On Mon, 23 Feb 2015, Alex Gartrell wrote:
> We have a custom scheduler that is failing some atomic allocations
You can use GFP_KERNEL from add_dest method.
> sometimes, and it was made pretty hard to discover by the fact that we more
> or less drop the return code on the floor. This is especially nasty, as
> the ipvsadm -ln invocation shows the scheduler to be as we wish it were
> instead of as it is.
> This is an RFC because I have no idea what the best way to proceed with the
> upd_dest invocation is. I could clone all of the state and simply restore
> it, but I figured one of you might have a better idea.
Can a new create_dest(svc, bool for_update) method
solve such problem? Such modifications are serialized, so
create_dest can attach new structure to sched_data just before
the add_dest/upd_dest call. IPVS does not clone dests on
update but scheduler may need this for RCU update.
create_dest should be called early in __ip_vs_update_dest.
Note that kfree(dest) is not enough, see ip_vs_dest_free(),
more fields may be allocated before __ip_vs_update_dest is
dest_p is not needed, this patch is ok
In the __ip_vs_update_dest change you are missing
that ip_vs_rs_hash was called. In fact, I think we
should call __ip_vs_unlink_dest(svc, dest, 0) and
__ip_vs_del_dest(svc->net, dest, false)
from ip_vs_add_dest() when both __ip_vs_update_dest(, 1)
and ip_vs_new_dest() fail. This should work because
add_dest call is the last thing we do on ADD, so
the DEL operation but without calling del_dest should
be ok.
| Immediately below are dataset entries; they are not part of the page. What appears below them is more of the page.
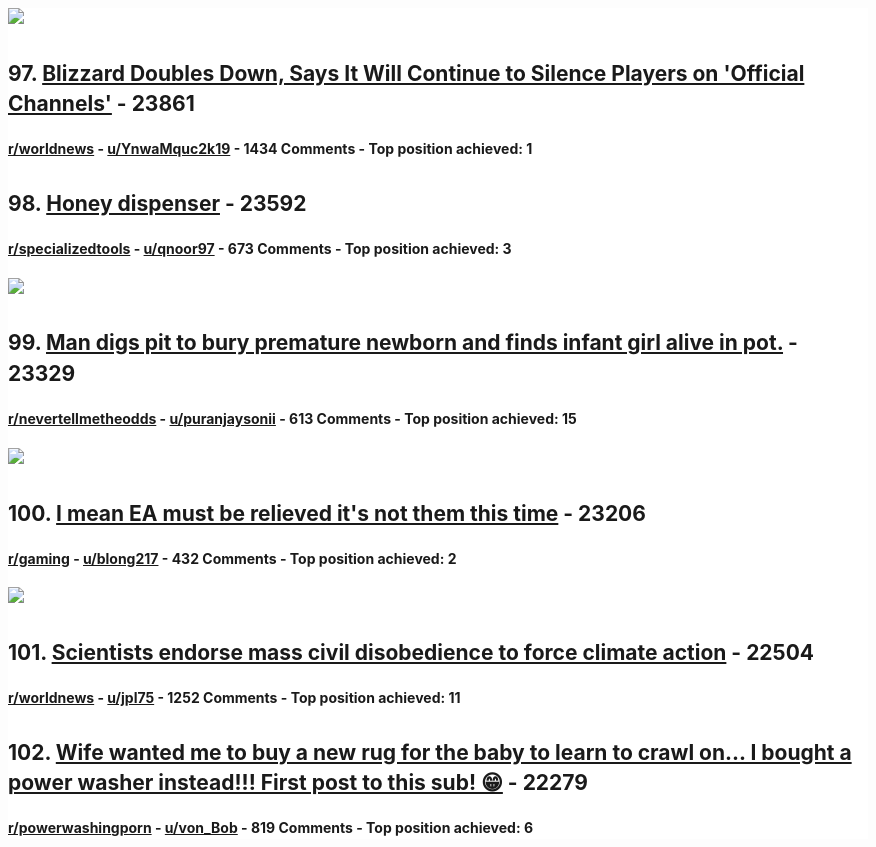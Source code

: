 <a href="https://i.redd.it/gqzp6r0um9s31.png"><img src="https://b.thumbs.redditmedia.com/roLbnRPtvcTRuaqH2mzFtyJ_k9rOqFT_uv0FI3wrDno.jpg"></img></a>

## 97. [Blizzard Doubles Down, Says It Will Continue to Silence Players on 'Official Channels'](http://reddit.com/r/worldnews/comments/dh6quy/blizzard_doubles_down_says_it_will_continue_to/) - 23861
#### [r/worldnews](http://reddit.com/r/worldnews) - [u/YnwaMquc2k19](http://reddit.com/u/YnwaMquc2k19) - 1434 Comments - Top position achieved: 1

## 98. [Honey dispenser](http://reddit.com/r/specializedtools/comments/dhce4n/honey_dispenser/) - 23592
#### [r/specializedtools](http://reddit.com/r/specializedtools) - [u/qnoor97](http://reddit.com/u/qnoor97) - 673 Comments - Top position achieved: 3

<a href="https://v.redd.it/rpvlvgbtxbs31"><img src="https://b.thumbs.redditmedia.com/fjpfuU_-hmPpNaTrkmPLEZI7Tcmk371jhXqcXjWYwSk.jpg"></img></a>

## 99. [Man digs pit to bury premature newborn and finds infant girl alive in pot.](http://reddit.com/r/nevertellmetheodds/comments/dhe51e/man_digs_pit_to_bury_premature_newborn_and_finds/) - 23329
#### [r/nevertellmetheodds](http://reddit.com/r/nevertellmetheodds) - [u/puranjaysonii](http://reddit.com/u/puranjaysonii) - 613 Comments - Top position achieved: 15

<a href="https://i.redd.it/c690cy10ncs31.png"><img src="https://a.thumbs.redditmedia.com/v2cHYa5tSR9ws31vVNLUGAo7wDyozGn0Vdc0GMrdNR8.jpg"></img></a>

## 100. [I mean EA must be relieved it's not them this time](http://reddit.com/r/gaming/comments/dh9vi4/i_mean_ea_must_be_relieved_its_not_them_this_time/) - 23206
#### [r/gaming](http://reddit.com/r/gaming) - [u/blong217](http://reddit.com/u/blong217) - 432 Comments - Top position achieved: 2

<a href="https://i.redd.it/jrf2d6rhwas31.png"><img src="https://b.thumbs.redditmedia.com/EXc25qxpRhtcRYaV5QAqgBCyf6uX6ketNtvu81McQhk.jpg"></img></a>

## 101. [Scientists endorse mass civil disobedience to force climate action](http://reddit.com/r/worldnews/comments/dhdbtq/scientists_endorse_mass_civil_disobedience_to/) - 22504
#### [r/worldnews](http://reddit.com/r/worldnews) - [u/jpl75](http://reddit.com/u/jpl75) - 1252 Comments - Top position achieved: 11

## 102. [Wife wanted me to buy a new rug for the baby to learn to crawl on... I bought a power washer instead!!! First post to this sub! 😁](http://reddit.com/r/powerwashingporn/comments/dhgiia/wife_wanted_me_to_buy_a_new_rug_for_the_baby_to/) - 22279
#### [r/powerwashingporn](http://reddit.com/r/powerwashingporn) - [u/von_Bob](http://reddit.com/u/von_Bob) - 819 Comments - Top position achieved: 6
Such change invalidates Patch 1.
Why above solution is preferred:
At first look, scheduler that can return error from add_dest
should not provide this dest to RCU readers via its schedule
method and kfree(dest) looks ok.
The problem is with the ip_vs_has_real_service() call
and the ip_vs_rs_hash() call we do before add_dest,
dest still can be accessed by RCU readers.
For this reason we can not just kfree(dest).
Not needed if patch 3 is changed
As for del_dest result, failure should not happen,
we should be able to flush dests on module cleanup. I think, there
should not be any allocations in this case.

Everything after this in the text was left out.